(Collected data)
%%

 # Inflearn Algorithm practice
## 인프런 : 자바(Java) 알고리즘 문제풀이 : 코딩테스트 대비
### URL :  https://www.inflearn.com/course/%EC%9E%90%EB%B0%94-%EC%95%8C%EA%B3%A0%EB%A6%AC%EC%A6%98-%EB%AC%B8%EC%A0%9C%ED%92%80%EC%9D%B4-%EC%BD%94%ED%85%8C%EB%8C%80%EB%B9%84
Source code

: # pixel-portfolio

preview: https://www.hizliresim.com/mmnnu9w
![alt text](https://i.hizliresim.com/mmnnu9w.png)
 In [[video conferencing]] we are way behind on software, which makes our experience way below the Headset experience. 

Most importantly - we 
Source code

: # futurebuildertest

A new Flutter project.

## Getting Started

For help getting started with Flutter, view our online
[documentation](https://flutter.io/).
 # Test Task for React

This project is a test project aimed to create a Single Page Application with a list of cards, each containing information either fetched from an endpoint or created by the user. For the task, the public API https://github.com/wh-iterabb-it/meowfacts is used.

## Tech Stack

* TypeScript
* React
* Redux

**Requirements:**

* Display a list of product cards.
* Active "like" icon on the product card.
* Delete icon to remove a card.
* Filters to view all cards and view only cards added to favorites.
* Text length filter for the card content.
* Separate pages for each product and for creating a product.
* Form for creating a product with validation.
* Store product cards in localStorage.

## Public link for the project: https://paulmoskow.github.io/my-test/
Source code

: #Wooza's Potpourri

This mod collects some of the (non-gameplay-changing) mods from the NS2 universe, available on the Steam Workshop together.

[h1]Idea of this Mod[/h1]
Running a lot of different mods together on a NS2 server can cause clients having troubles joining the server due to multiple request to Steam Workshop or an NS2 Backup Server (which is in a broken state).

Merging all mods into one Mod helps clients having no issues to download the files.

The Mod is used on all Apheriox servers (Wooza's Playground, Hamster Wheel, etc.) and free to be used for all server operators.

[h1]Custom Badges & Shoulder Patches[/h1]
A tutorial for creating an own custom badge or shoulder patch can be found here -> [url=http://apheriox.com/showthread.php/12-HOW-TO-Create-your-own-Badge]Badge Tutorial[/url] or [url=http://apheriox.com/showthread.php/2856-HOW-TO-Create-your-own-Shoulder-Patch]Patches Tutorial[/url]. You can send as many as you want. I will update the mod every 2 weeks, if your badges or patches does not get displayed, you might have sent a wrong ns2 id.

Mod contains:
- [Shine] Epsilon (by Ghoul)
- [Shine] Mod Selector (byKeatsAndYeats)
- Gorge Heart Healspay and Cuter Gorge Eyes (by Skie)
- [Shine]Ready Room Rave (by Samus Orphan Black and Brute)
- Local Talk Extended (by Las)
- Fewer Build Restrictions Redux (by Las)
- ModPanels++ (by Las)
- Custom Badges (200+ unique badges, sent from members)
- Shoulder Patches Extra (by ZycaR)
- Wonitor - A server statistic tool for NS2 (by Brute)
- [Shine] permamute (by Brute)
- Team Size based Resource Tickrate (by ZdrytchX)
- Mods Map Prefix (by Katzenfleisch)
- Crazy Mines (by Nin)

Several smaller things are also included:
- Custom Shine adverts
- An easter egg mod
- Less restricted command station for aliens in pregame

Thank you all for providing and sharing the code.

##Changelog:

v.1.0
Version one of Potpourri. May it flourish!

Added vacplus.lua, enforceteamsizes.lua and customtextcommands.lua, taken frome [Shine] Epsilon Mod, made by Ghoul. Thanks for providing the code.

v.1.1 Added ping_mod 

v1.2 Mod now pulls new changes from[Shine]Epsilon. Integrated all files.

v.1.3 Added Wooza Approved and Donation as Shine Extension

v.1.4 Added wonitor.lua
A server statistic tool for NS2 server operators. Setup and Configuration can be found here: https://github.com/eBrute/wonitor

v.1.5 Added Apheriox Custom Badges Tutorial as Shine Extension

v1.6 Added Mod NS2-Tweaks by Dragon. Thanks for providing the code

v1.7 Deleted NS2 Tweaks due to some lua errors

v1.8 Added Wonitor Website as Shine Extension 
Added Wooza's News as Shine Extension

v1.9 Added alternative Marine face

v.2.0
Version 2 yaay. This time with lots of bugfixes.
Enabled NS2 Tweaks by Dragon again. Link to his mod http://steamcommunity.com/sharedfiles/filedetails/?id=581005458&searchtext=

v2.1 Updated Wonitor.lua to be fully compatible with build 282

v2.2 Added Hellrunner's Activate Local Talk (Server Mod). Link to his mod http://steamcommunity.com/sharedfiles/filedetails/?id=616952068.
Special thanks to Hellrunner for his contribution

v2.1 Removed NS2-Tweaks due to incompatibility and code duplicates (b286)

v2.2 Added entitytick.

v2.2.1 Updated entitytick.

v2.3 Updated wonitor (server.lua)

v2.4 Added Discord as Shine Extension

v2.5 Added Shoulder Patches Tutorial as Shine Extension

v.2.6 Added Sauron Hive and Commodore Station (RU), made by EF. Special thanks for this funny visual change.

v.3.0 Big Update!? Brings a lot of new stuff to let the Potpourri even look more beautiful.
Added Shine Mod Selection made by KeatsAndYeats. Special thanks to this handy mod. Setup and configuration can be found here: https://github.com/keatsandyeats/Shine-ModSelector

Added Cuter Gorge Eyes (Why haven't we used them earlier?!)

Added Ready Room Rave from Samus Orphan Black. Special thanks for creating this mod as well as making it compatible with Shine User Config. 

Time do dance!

%%

## [Task prompt]
Please copy, exactly and with nothing else, the lines above beginning at the line that has "## Getting Started" and ending with the line that has "creating a product.".

## [Response]
## Getting Started

For help getting started with Flutter, view our online
[documentation](https://flutter.io/).
 # Test Task for React

This project is a test project aimed to create a Single Page Application with a list of cards, each containing information either fetched from an endpoint or created by the user. For the task, the public API https://github.com/wh-iterabb-it/meowfacts is used.

## Tech Stack

* TypeScript
* React
* Redux

**Requirements:**

* Display a list of product cards.
* Active "like" icon on the product card.
* Delete icon to remove a card.
* Filters to view all cards and view only cards added to favorites.
* Text length filter for the card content.
* Separate pages for each product and for creating a product.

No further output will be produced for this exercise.